Exercise directions. Repeat only the stretch of lines below that runs from the line with "3. **Response Generation**" through the line with "- Add response quality monitoring", unaltered.

Supplied data.
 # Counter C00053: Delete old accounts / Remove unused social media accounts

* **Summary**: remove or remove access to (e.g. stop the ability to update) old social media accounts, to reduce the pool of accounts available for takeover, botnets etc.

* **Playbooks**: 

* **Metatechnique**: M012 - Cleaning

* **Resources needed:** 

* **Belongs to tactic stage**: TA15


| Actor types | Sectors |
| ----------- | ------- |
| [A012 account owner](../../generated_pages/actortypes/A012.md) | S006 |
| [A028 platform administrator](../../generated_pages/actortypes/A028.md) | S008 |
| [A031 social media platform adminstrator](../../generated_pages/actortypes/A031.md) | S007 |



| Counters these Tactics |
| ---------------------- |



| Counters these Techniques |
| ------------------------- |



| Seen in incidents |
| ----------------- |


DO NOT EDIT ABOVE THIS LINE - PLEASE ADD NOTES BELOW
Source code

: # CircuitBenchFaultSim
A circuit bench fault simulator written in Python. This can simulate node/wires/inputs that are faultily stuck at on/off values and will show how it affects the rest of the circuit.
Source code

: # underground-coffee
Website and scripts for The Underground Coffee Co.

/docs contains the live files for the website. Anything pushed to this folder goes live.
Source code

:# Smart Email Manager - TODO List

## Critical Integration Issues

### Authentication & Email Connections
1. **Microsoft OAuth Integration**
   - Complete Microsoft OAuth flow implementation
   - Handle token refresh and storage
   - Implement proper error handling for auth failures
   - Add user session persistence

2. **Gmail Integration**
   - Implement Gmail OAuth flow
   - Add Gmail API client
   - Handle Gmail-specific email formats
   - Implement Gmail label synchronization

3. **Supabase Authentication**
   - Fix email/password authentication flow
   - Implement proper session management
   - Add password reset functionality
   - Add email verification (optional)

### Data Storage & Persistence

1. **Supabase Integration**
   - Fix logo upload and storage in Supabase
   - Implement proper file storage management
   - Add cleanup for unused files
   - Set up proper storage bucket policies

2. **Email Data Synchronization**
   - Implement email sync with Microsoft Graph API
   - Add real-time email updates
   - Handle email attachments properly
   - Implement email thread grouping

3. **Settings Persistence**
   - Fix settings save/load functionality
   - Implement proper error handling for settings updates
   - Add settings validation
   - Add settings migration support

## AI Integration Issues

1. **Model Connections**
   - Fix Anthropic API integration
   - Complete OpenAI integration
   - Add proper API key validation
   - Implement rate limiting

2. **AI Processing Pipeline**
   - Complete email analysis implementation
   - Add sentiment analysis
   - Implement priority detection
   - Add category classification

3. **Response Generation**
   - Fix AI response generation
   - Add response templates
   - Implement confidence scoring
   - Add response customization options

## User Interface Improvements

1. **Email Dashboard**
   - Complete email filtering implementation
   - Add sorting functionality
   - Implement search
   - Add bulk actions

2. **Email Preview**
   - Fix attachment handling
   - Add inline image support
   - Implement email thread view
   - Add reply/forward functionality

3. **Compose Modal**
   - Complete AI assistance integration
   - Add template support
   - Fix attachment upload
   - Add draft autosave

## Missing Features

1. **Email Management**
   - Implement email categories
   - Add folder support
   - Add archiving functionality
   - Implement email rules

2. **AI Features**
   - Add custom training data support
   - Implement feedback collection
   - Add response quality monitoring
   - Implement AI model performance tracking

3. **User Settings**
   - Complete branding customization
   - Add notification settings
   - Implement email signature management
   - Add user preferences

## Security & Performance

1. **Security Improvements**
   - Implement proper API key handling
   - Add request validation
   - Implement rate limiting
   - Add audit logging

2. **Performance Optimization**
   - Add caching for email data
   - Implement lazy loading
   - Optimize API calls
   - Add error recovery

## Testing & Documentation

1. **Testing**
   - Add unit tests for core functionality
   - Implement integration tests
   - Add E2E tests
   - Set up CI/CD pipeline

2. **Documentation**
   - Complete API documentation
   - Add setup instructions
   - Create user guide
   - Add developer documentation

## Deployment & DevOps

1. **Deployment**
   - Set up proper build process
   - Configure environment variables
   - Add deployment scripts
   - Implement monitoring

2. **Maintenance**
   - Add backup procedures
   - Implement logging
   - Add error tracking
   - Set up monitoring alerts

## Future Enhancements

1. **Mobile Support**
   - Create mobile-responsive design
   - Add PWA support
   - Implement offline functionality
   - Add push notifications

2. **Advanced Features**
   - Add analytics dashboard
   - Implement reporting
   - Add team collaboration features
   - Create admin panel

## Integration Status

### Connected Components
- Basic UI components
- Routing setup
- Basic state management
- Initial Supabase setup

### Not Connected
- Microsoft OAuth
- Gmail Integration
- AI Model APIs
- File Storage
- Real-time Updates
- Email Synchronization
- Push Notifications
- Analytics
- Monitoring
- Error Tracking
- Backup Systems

Response.
3. **Response Generation**
   - Fix AI response generation
   - Add response templates
   - Implement confidence scoring
   - Add response customization options

## User Interface Improvements

1. **Email Dashboard**
   - Complete email filtering implementation
   - Add sorting functionality
   - Implement search
   - Add bulk actions

2. **Email Preview**
   - Fix attachment handling
   - Add inline image support
   - Implement email thread view
   - Add reply/forward functionality

3. **Compose Modal**
   - Complete AI assistance integration
   - Add template support
   - Fix attachment upload
   - Add draft autosave

## Missing Features

1. **Email Management**
   - Implement email categories
   - Add folder support
   - Add archiving functionality
   - Implement email rules

2. **AI Features**
   - Add custom training data support
   - Implement feedback collection
   - Add response quality monitoring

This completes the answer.